Первым характерным, программным заявлением на эту тему был Московский международный валютный банк, который построил Скокан на Остоженке.
Скокан довольно долго работал в Финляндии, вернее, учился – не строил самостоятельно, но работал в архитектурной мастерской. Он совершенно прекрасный архитектор. Он придумал всю Остоженку. Это один из великих архитекторов вообще в истории русской архитектуры, потому что он придумал совершенно поразительную, оригинальную методологию того, как вообще надо работать с историческим городом.
Идея заключалась в том, что Скокан нанес на карту Остоженки вообще все следы, которые там когда-либо были. Мало того что он все здания туда нанес – он узнал из архивов, например, о том, что вот так шел забор, а вот здесь был сортир, а здесь калитка, а здесь хлев. И все это было картографировано. В результате получилась совершенно безумная вещь – на этой карте ничего нельзя было прочесть. Представьте себе зрительно, что это... палимпсест в чистом виде, когда у вас накладывается одно на другое, на третье – такое дикое собирание следов. И, казалось бы, ты смотришь на него, и это полный абсурд, а Скокан на это сказал: «Нет, нет, нет, это не абсурд, это миллиметровка, миллиметровка района. Вот бывает миллиметровка прямая, а здесь история нанесла вот такие линии. Поэтому вы рисуйте, что хотите, здесь, стройте любые здания, но только в этой геометрии – так, чтобы любое ваше здание шло по тем историческим следам, которые здесь были. Тогда вы точно попадете в морфологию района».

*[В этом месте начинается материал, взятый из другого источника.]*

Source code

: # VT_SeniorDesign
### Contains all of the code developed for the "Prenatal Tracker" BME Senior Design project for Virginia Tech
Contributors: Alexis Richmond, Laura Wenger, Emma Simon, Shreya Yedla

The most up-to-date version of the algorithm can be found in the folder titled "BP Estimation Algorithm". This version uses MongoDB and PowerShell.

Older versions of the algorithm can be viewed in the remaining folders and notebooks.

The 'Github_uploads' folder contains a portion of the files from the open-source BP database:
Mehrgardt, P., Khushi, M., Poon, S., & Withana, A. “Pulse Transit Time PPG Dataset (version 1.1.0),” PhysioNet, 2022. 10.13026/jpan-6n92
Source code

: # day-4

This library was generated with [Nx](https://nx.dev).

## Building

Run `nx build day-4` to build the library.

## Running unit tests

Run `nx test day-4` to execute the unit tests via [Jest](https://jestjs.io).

Потрясающая идея, и это на самом деле... как сказать... формализация очень понятного опыта. Знаете, вот если вы приезжаете в какое-то место, где люди живут лет 300, то оно не может быть некрасивым – за 300 лет люди не ошибаются. И неважно, попали ли вы в, не знаю, итальянскую деревню, в испанскую деревню или в чеченскую деревню, – это все равно очень красиво.

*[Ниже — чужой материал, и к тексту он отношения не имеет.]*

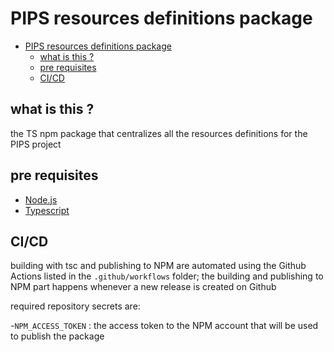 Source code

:# PIPS resources definitions package

<!-- TOC -->

- [PIPS resources definitions package](#pips-resources-definitions-package)
  - [what is this ?](#what-is-this-)
  - [pre requisites](#pre-requisites)
  - [CI/CD](#cicd)

<!-- /TOC -->

## what is this ?

the TS npm package that centralizes all the resources definitions for the PIPS project

## pre requisites

- [Node.js](https://nodejs.org/en/)
- [Typescript](https://www.typescriptlang.org/)

## CI/CD

building with tsc and publishing to NPM are automated using the Github Actions listed in the `.github/workflows` folder; the building and publishing to NPM part happens whenever a new release is created on Github

required repository secrets are:

-`NPM_ACCESS_TOKEN` : the access token to the NPM account that will be used to publish the package
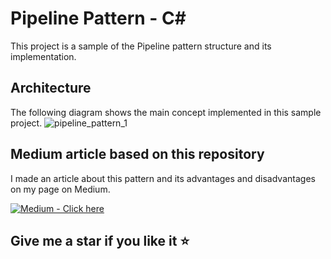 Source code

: # Pipeline Pattern - C#

This project is a sample of the Pipeline pattern structure and its implementation.

## Architecture ##

The following diagram shows the main concept implemented in this sample project.
![pipeline_pattern_1](https://github.com/martinstm/pipeline-pattern/assets/33236928/bf2a8100-7b4d-403f-9d89-6cea670a52b0)


## Medium article based on this repository
I made an article about this pattern and its advantages and disadvantages on my page on Medium. 

[![Medium -  Click here](https://img.shields.io/badge/Medium-_Click_here-2ea44f?logo=medium)](https://medium.com/@martinstm/pipeline-pattern-c-e01e2dd7238c)

## Give me a star if you like it :star:
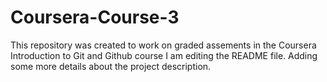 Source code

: # Coursera-Course-3
This repository was created to work on graded assements in the Coursera Introduction to Git and Github course
I am editing the README file. Adding some more details about the project description.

Так вот Скокан придумал, как это формализовать. Да, это способ был, потому что когда у вас так много на этой территории накладывалось паутины, ошибиться нельзя – все ошибки уже совершены, и они тоже здесь учтены. Так вот сам Скокан на Остоженке построил сравнительно немного – но он создал этот район, потому что дальше это, конечно, до известной степени горе.
Мы с ним... я когда-то делал биеннале в... в 2008-м в Венеции, и там была такая... она называлась «Партия в шахматы». Там были русские и западные архитекторы, и я у всех русских и у всех западных брал интервью об опыте их работы. В России со Скоканом мы ходили по Остоженке, и он просто плакал – насколько он вообще может плакать. Это, конечно, не очень на него похоже, но Скокан был безумно расстроен, потому что он, конечно, хотел построить что-то совершенно другое.
Сейчас на Остоженке осталось примерно процентов 13 старых зданий, то есть, соответственно, 87 процентов снесено и построено заново. Я считаю, что это колоссальная победа, потому что каждый, кому про это сообщаешь, не верит. То есть там отстроено заново 87% зданий, а люди продолжают считать, что это старый московский район.
Скокан, наоборот, считал, что это полная беда: хотел сохранить – все разрушил; хотел, чтобы здесь жили те же бабушки, которые там жили, или вот я маленький там жил, – а теперь тут вообще только одни пустые квартиры, хозяева в Лондоне, остались только таджики-строители и охранники. Больше... больше никого нет.
Действительно, как-то там пустовато. Но вот эта Остоженка стала оазисом того, что мы будем строить: у нас будет Запад, у нас будет Европа. Эту Европу мы очень талантливо изображали силами довольно ограниченного числа людей. Юра Григорян, Сергей Скуратов, Володя Плоткин, Александр Скокан – все лучшие архитекторы. Каждый из них создавал свой образ Европы. Знаете, отчасти это получились авторские картины, которые к Европе имеют отношение почти такое же, как живопись – к реальности, которую она рисует.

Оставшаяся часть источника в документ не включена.